E il 28 febbraio e 1º marzo il Pd ospiterà a Roma il congresso del Pse: lancio della campagna per le europee e ufficializzazione della candidatura del presidente del Parlamento europeo Martin Schulz, socialdemocratico tedesco, alla presidenza della Commissione europea.

Il sì di Renzi all’adesione del Pd al Pse rispecchia la posizione già espressa dal suo predecessore Guglielmo Epifani, che aveva impegnato il partito a sostenere la candidatura di Schulz. Prima di andare a Bruxelles, Renzi, tuttavia, intende dedicare una direzione ad hoc al tema, perché – dice – “credo sia doveroso e naturale che se ne discuta”.

I più europeisti della sua squadra non s’accontentano di parole e vogliono fatti. La Mogherini, secondo cui “l’Europa non è un capitolo degli Esteri, ma piuttosto della politica interna”, sostiene che “una cessione di sovranità economica all’Unione europea è, in realtà, un recupero di sovranità”, rispetto alla perdita di sovranità cui la dimensione nazionale condannerebbe i singoli Stati Ue nell’era della globalizzazione.

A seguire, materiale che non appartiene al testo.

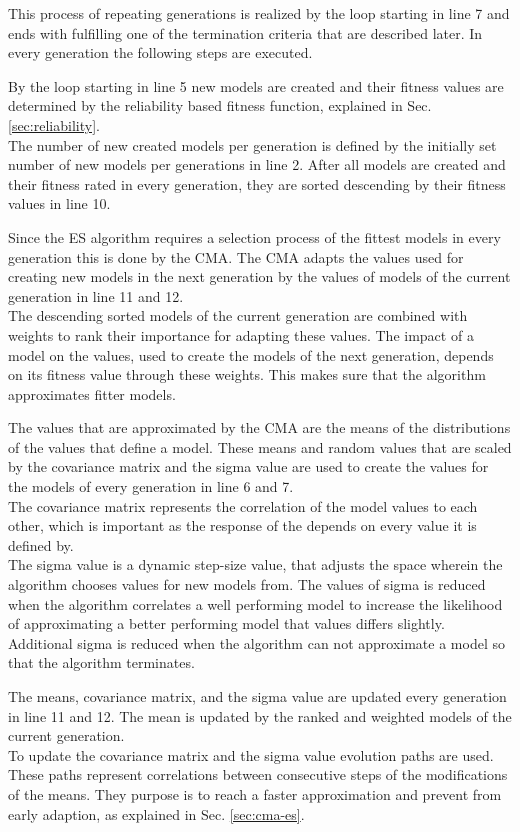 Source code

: This process of repeating generations is realized by the loop starting in line 7 and ends with fulfilling one of the termination criteria that are described later.
In every generation the following steps are executed.

By the loop starting in line 5 new models are created and their fitness values are determined by the reliability based fitness function, explained in Sec. \ref{sec:reliability}.\\
The number of new created models per generation is defined by the initially set number of new models per generations in line 2.
After all models are created and their fitness rated in every generation, they are sorted descending by their fitness values in line 10.

Since the \ac{ES} algorithm requires a selection process of the fittest models in every generation this is done by the \ac{CMA}.
The \ac{CMA} adapts the values used for creating new models in the next generation by the values of models of the current generation in line 11 and 12.\\
The descending sorted models of the current generation are combined with weights to rank their importance for adapting these values.
The impact of a model on the values, used to create the models of the next generation, depends on its fitness value through these weights.
This makes sure that the algorithm approximates fitter models.

The values that are approximated by the \ac{CMA} are the means of the distributions of the values that define a model.
These means and random values that are scaled by the covariance matrix and the sigma value are used to create the values for the models of every generation in line 6 and 7.\\
The covariance matrix represents the correlation of the model values to each other, which is important as the response of the \apuf depends on every value it is defined by.\\
The sigma value is a dynamic step-size value, that adjusts the space wherein the algorithm chooses values for new models from.
The values of sigma is reduced when the algorithm correlates a well performing model to increase the likelihood of approximating a better performing model that values differs slightly.\\
Additional sigma is reduced when the algorithm can not approximate a model so that the algorithm terminates.

The means, covariance matrix, and the sigma value are updated every generation in line 11 and 12.
The mean is updated by the ranked and weighted models of the current generation.\\
To update the covariance matrix and the sigma value evolution paths are used.
These paths represent correlations between consecutive steps of the modifications of the means. They purpose is to reach a faster approximation and prevent from early adaption, as explained in Sec. \ref{sec:cma-es}.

Per la Mogherini, presidente della delegazione parlamentare italiana all’Assemblea atlantica, proprio la crisi ha dato piena consapevolezza all’opinione pubblica che le scelte fatte a Bruxelles contano. Il fatto che molte scelte siano state sbagliate, oltre che impopolari, ha però peggiorato percezioni e giudizi sull’integrazione europea.

In vista delle elezioni europee (22 e 25 maggio) e della presidenza di turno italiana del Consiglio dell’Ue (2° semestre), Sandro Gozi è fra i ‘renziani’ che ‘mordono il freno’: l’ex collaboratore di Romano Prodi quand’era presidente della Commissione europea confida agli ex allievi del Collegio di Bruges di essere stufo della retorica e dell’ottimismo europei di facciata dell’attuale governo e vuole dare concretezza allo spartiacque che, per il presidente della Repubblica Giorgio Napolitano, le elezioni segneranno tra il rigore e la crescita.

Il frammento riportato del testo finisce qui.